▼

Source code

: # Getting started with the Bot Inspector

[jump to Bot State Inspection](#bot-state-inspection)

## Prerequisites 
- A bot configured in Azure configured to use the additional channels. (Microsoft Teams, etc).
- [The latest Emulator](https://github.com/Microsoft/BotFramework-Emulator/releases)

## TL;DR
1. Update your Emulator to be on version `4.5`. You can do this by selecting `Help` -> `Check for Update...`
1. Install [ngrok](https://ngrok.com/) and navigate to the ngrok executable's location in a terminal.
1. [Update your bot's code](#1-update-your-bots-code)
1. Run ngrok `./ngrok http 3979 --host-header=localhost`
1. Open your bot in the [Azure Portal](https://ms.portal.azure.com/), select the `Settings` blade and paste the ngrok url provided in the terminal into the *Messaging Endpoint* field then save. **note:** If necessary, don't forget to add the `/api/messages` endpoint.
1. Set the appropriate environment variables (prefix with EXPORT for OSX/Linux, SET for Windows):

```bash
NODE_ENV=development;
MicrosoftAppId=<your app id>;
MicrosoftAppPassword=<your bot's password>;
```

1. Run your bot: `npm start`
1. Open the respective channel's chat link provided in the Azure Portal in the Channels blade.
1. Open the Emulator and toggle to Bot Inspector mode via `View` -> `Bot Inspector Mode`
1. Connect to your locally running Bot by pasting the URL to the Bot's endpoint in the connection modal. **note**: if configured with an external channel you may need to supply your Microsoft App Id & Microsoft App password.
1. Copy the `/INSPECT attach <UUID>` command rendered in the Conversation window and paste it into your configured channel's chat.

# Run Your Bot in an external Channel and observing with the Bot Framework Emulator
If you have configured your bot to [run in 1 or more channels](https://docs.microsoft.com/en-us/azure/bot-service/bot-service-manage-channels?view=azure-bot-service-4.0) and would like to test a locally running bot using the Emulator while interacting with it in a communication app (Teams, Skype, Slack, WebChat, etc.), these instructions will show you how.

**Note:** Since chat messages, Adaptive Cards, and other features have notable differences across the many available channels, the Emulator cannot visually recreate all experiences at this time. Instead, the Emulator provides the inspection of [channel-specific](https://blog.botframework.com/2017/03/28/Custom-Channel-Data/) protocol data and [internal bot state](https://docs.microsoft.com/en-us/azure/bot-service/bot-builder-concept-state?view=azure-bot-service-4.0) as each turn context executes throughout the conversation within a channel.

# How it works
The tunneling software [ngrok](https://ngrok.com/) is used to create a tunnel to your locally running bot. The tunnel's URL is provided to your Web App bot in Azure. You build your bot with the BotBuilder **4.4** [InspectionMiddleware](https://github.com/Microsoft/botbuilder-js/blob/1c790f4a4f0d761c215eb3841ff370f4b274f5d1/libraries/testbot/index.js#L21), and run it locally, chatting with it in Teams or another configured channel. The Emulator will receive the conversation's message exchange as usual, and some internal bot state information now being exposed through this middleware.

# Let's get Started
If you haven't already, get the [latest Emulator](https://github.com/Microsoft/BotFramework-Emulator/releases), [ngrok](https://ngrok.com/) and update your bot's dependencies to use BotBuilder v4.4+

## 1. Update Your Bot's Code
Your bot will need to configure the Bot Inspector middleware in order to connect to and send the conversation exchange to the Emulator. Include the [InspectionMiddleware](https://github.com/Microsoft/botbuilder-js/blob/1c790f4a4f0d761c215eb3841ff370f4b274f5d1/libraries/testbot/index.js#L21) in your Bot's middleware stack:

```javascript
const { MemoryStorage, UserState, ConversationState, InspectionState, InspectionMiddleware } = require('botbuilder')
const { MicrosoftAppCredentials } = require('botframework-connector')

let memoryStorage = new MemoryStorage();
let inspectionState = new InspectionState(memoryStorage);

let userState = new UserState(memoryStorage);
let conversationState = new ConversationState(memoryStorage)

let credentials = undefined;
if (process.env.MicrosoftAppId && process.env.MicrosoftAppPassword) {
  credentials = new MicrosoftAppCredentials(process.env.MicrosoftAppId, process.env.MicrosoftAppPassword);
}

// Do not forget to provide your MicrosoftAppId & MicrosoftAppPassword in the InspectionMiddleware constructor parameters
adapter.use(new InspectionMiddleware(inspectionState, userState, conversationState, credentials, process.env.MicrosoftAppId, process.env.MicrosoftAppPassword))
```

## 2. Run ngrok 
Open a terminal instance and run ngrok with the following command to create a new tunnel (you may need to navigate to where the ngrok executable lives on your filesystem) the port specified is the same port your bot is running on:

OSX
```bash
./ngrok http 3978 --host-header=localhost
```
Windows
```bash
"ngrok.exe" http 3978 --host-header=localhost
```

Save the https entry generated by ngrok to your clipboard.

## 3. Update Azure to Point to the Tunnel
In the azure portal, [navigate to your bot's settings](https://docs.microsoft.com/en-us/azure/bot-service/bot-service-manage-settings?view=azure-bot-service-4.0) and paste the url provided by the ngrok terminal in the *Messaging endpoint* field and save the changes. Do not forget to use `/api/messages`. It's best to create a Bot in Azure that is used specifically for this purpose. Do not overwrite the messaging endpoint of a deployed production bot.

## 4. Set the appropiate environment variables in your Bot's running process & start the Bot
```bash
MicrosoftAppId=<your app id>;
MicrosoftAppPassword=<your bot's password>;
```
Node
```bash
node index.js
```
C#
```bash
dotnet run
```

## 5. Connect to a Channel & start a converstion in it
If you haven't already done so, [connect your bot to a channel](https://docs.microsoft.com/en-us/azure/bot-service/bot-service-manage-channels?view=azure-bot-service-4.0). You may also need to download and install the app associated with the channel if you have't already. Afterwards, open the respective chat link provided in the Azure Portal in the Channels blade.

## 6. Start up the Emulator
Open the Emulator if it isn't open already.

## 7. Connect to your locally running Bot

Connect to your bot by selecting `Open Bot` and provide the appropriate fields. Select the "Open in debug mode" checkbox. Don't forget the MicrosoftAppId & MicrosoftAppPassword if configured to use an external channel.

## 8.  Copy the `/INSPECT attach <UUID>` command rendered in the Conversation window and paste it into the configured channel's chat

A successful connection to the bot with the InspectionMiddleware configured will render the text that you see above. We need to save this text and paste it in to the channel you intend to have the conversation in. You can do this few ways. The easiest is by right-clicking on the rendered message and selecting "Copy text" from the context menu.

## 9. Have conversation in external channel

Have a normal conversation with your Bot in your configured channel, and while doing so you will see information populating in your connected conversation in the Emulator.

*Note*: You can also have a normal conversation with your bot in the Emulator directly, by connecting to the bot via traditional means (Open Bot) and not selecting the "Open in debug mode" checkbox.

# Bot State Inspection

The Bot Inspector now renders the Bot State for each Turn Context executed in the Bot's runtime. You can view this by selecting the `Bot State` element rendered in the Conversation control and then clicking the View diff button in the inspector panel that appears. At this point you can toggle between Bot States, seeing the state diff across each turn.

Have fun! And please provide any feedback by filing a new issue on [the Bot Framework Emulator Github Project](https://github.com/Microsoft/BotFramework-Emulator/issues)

▲

- _Problem statement_: Wherever "information" appears in a line of the entries, copy that line.

- _Solution_:
The tunneling software [ngrok](https://ngrok.com/) is used to create a tunnel to your locally running bot. The tunnel's URL is provided to your Web App bot in Azure. You build your bot with the BotBuilder **4.4** [InspectionMiddleware](https://github.com/Microsoft/botbuilder-js/blob/1c790f4a4f0d761c215eb3841ff370f4b274f5d1/libraries/testbot/index.js#L21), and run it locally, chatting with it in Teams or another configured channel. The Emulator will receive the conversation's message exchange as usual, and some internal bot state information now being exposed through this middleware.
Have a normal conversation with your Bot in your configured channel, and while doing so you will see information populating in your connected conversation in the Emulator.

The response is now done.